Deviation from one-dimensionality in stationary properties and collisional dynamics of matter-wave solitons

TL;DR

This paper investigates how residual three-dimensional effects influence the behavior and collisions of matter-wave solitons in a Bose-Einstein condensate, using an effective 1D model with additional nonlinear terms.

Contribution

It introduces an effective 1D Gross-Pitaevskii equation with a quintic term, finds exact soliton solutions, and analyzes their stability and collision dynamics, including symmetry breaking effects.

Findings

Stable soliton family despite collapse risk in 1D model

Existence of a critical velocity for soliton merger

Symmetry breaking in soliton collisions with phase difference

Abstract

By means of analytical and numerical methods, we study how the residual three-dimensionality affects dynamics of solitons in an attractive Bose-Einstein condensate loaded into a cigar-shaped trap.
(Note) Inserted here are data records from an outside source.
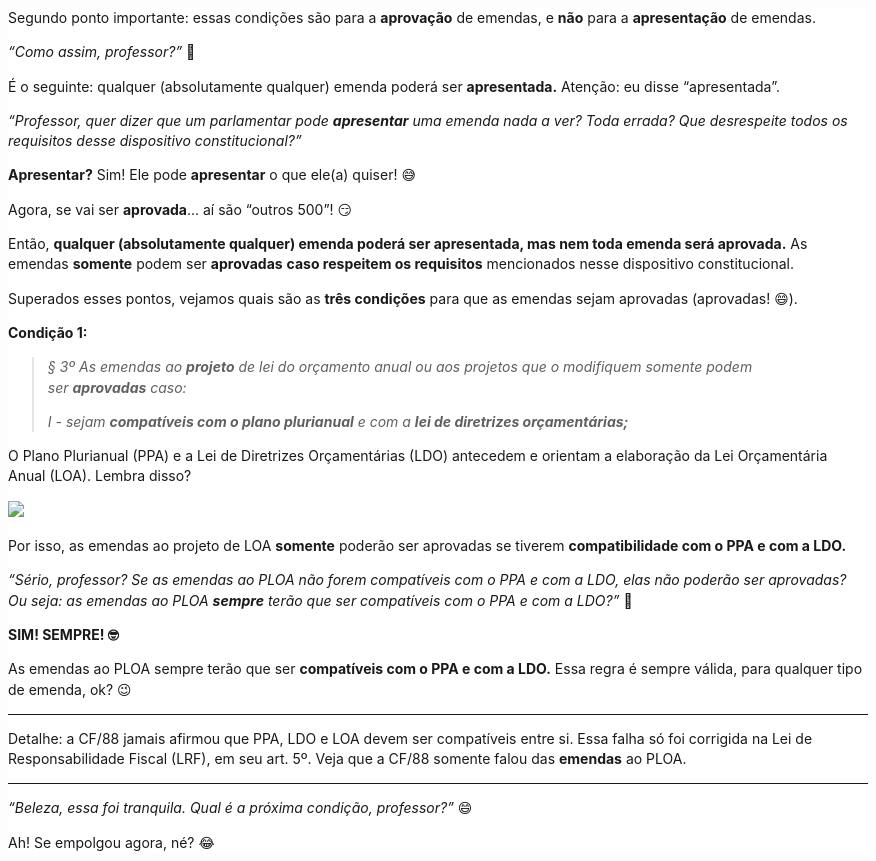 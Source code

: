 
Segundo ponto importante: essas condições são para a **aprovação** de emendas, e **não** para a **apresentação** de emendas.

_“Como assim, professor?”_ 🤨

É o seguinte: qualquer (absolutamente qualquer) emenda poderá ser **apresentada.** Atenção: eu disse “apresentada”. 

_“Professor, quer dizer que um parlamentar pode_ **_apresentar_** _uma emenda nada a ver? Toda errada? Que desrespeite todos os requisitos desse dispositivo constitucional?”_

**Apresentar?** Sim! Ele pode **apresentar** o que ele(a) quiser! 😅

Agora, se vai ser **aprovada**... aí são “outros 500”! 😏

Então, **qualquer (absolutamente qualquer) emenda poderá ser apresentada, mas nem toda emenda será aprovada.** As emendas **somente** podem ser **aprovadas** **caso respeitem os requisitos** mencionados nesse dispositivo constitucional.

Superados esses pontos, vejamos quais são as **três condições** para que as emendas sejam aprovadas (aprovadas! 😄). 

**Condição 1:** 

> _§ 3º As emendas ao_ **_projeto_** _de lei do orçamento anual ou aos projetos que o modifiquem somente podem ser_ **_aprovadas_** _caso:_
> 
> _I - sejam_ **_compatíveis com o plano plurianual_** _e com a_ **_lei de diretrizes orçamentárias;_**

O Plano Plurianual (PPA) e a Lei de Diretrizes Orçamentárias (LDO) antecedem e orientam a elaboração da Lei Orçamentária Anual (LOA). Lembra disso?

![](https://admin-assets-dist.direcaoconcursos.com.br/content/images/dc0f1d48-1da8-4d63-955f-1517cb2639e2.jpeg)

Por isso, as emendas ao projeto de LOA **somente** poderão ser aprovadas se tiverem **compatibilidade com o PPA e com a LDO.**

_“Sério, professor? Se as emendas ao PLOA não forem compatíveis com o PPA e com a LDO, elas não poderão ser aprovadas? Ou seja: as emendas ao PLOA_ **_sempre_** _terão que ser compatíveis com o PPA e com a LDO?”_ 🧐

**SIM! SEMPRE! 🤓**

As emendas ao PLOA sempre terão que ser **compatíveis com o PPA e com a LDO.** Essa regra é sempre válida, para qualquer tipo de emenda, ok? 😉

---

Detalhe: a CF/88 jamais afirmou que PPA, LDO e LOA devem ser compatíveis entre si. Essa falha só foi corrigida na Lei de Responsabilidade Fiscal (LRF), em seu art. 5º. Veja que a CF/88 somente falou das **emendas** ao PLOA.

---

_“Beleza, essa foi tranquila. Qual é a próxima condição, professor?”_ 😄

Ah! Se empolgou agora, né? 😂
Based on an effective 1D Gross-Pitaevskii equation that includes an additional quintic self-focusing term, generated by the tight transverse confinement, we find a family of exact one-soliton solutions and demonstrate stability of the entire family, despite the possibility of collapse in the 1D equation with the quintic self-focusing nonlinearity. Simulating collisions between two solitons in the same setting, we find a critical velocity, $V_{c}$, below which merger of identical in-phase solitons is observed. Dependence of $V_{c} $ on the strength of the transverse confinement and number of atoms in the solitons is predicted by means of the perturbation theory and investigated in direct simulations. Symmetry breaking in collisions of identical solitons with a nonzero phase difference is also shown in simulations and qualitatively explained by means of an analytical approximation.